A Big Four resumé is not super necessary, according to Jones, but some Wall Street experience can be helpful. The same applies to a Master of Business Administration degree, or MBA—it can signal a level of education that can be valuable, but it’s not a deal-breaker. For Jones, the most critical piece is professional experience. You want someone who understands your company, he explains, including the stage the company might be in. Are you early growth? Ready to merge? Looking for funding? The needs at a particular stage can be fairly specialized, making someone who has guided companies through similar waters valuable.
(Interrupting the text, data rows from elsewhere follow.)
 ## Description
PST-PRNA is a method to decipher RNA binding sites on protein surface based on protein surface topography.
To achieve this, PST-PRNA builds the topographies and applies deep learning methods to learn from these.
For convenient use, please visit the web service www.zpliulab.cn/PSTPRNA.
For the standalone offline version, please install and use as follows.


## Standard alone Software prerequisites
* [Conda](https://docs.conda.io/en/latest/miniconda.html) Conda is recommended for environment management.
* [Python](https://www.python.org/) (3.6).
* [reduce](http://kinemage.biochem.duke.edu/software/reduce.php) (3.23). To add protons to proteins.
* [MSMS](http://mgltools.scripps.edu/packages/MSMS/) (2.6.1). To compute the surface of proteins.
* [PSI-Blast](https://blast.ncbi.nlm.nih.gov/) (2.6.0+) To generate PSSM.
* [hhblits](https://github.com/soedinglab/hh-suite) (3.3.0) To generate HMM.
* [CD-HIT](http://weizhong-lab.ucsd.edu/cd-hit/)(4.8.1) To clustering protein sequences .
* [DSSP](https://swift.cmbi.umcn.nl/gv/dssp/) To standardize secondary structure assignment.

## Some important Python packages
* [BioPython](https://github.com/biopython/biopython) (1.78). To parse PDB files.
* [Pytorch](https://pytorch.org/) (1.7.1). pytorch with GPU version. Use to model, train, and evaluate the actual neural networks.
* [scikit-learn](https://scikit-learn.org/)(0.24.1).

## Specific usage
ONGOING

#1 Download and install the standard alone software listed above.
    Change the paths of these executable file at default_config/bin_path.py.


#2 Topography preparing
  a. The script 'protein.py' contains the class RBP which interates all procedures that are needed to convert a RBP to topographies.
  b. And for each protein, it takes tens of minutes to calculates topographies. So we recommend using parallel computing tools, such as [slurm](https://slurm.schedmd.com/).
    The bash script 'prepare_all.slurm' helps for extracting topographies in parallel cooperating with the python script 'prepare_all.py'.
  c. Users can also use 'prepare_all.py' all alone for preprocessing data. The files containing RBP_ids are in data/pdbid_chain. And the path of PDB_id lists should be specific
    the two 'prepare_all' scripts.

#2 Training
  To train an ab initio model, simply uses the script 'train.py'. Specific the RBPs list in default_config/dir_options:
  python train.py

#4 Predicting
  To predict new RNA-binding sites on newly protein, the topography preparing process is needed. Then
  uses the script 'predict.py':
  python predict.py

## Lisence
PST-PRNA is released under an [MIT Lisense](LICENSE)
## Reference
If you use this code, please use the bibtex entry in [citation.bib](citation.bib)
Finding a fractional CFO doesn’t have to be a full-time job. You can seek one from a reputable company with those connections—like Kruze, Jones’ company—or you can do your own legwork. If you’re looking on your own, Jones recommends checking out LinkedIn or asking your peers or those in similar industries who they might recommend.
Also a good resource? Your funders, including venture capitalists, lenders, or banking. They likely have a stable of candidates that they’ve worked with in the past that they know and like. And don’t forget your advisors, including accountants, bookkeepers, and lawyers—they may have been involved in transactions anchored by a fractional CFO that they’re willing to recommend.
The key is not to be intimidated by the title. While we may have once associated CFOs with multi-million dollar enterprises, that’s no longer the case. Today’s companies realize that growth doesn’t have to be all or nothing—incremental resources from financing to equity—can be often be divided into manageable pieces. Now, we know that it can also apply to corporate leadership.